Shrimp Scampi Linguine
Garlicky shrimp scampi tossed with linguine, lemon, butter, and parsley for a bright restaurant-style pasta dinner
Shrimp Scampi Linguine That Tastes Like Restaurant Pasta
Shrimp Scampi Linguine is one of those recipes that feels fancy but is secretly weeknight-friendly. You get tender shrimp, silky pasta, and a glossy lemon garlic butter sauce in about 35 minutes. It is bright, rich, and just the right amount of indulgent.
What Makes Great Scampi Sauce?
Classic scampi sauce is all about balance: garlic, butter, olive oil, lemon, and a splash of white wine. The sauce should taste layered and savory, never greasy or flat. A little pasta water helps emulsify everything into a silky coating that clings to the linguine.
How To Keep Shrimp Tender
The biggest mistake is overcooking shrimp. They only need a couple of minutes per side. As soon as they turn pink and opaque, pull them from the pan.
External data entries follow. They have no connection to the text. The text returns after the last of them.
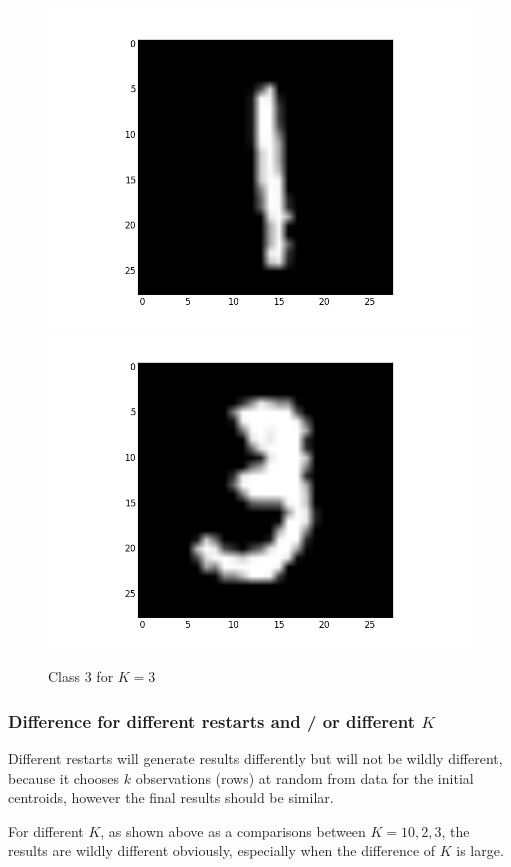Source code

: \documentclass[submit]{harvardml}
\begin{document}
\begin{figure}[ht]
    \includegraphics[scale=0.15]{K3-representative-2-2}
    \includegraphics[scale=0.15]{K3-representative-2-3}
    \caption{Class 3 for $K=3$}
\end{figure}

\subsubsection*{Difference for different restarts and / or different $K$}
Different restarts will generate results differently but will not be wildly different, because it chooses $k$ observations (rows) at random from data for the initial centroids, however the final results should be similar.

For different $K$, as shown above as a comparisons between $K=10,2,3$, the results are wildly different obviously, especially when the difference of $K$ is large.
\end{document}
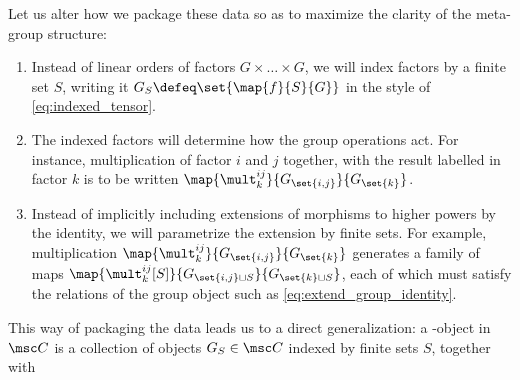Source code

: Let us alter how we package these data so as to maximize the clarity of the
meta-group structure:
\begin{enumerate}
        \item Instead of linear orders of factors $G \times \dots \times G$, we
                will index factors by a finite set $S$, writing it $G_S \defeq
                \set{\map {f} {S} {G}}$ in the style of
                \cref{eq:indexed_tensor}.
        \item The indexed factors will determine how the group operations act.
                For instance, multiplication of factor $i$ and $j$ together,
                with the result labelled in factor $k$ is to be written
                $\map {\mult^{ij}_{k}} {G_{\set{i,j}}} {G_{\set{k}}}$.
        \item Instead of implicitly including extensions of morphisms to higher
                powers by the identity, we will parametrize the extension by
                finite sets. For example, multiplication $\map {\mult^{ij}_{k}}
                {G_{\set{i,j}}} {G_{\set{k}}}$ generates a family of maps
                $\map {\mult^{ij}_k[S]} {G_{\set{i,j}\sqcup S}}
                {G_{\set{k}\sqcup S}}$, each of which must satisfy the relations
                of the group object such as \cref{eq:extend_group_identity}.
\end{enumerate}
This way of packaging the data leads us to a direct generalization: a
-object in $\CC$ is a collection of objects $G_S\in \CC$
indexed by finite sets $S$, together with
They will finish warming later when tossed with the hot pasta and sauce.
Why Linguine Works Best
Linguine has enough surface area to hold the buttery sauce without feeling heavy. Spaghetti works too, but linguine gives you a little more bite and better sauce coverage. Cook it just to al dente so it does not go soft during the final toss.
Use Pasta Water On Purpose
Reserved pasta water is not optional here. The starch helps the butter, oil, lemon, and wine come together into one cohesive sauce. Add it a little at a time until the pasta looks glossy instead of dry.
Easy Upgrades
You can fold in spinach, cherry tomatoes, or red pepper flakes for extra flavor and color. Want it creamier? Add a spoonful of mascarpone or a splash of heavy cream at the end. Want it lighter? Reduce the butter slightly and increase lemon zest.
Serving and Leftovers
Serve immediately while the sauce is silky and the shrimp are juicy. Leftovers reheat best in a skillet over low heat with a small splash of water. Avoid high heat in the microwave or the shrimp can turn rubbery.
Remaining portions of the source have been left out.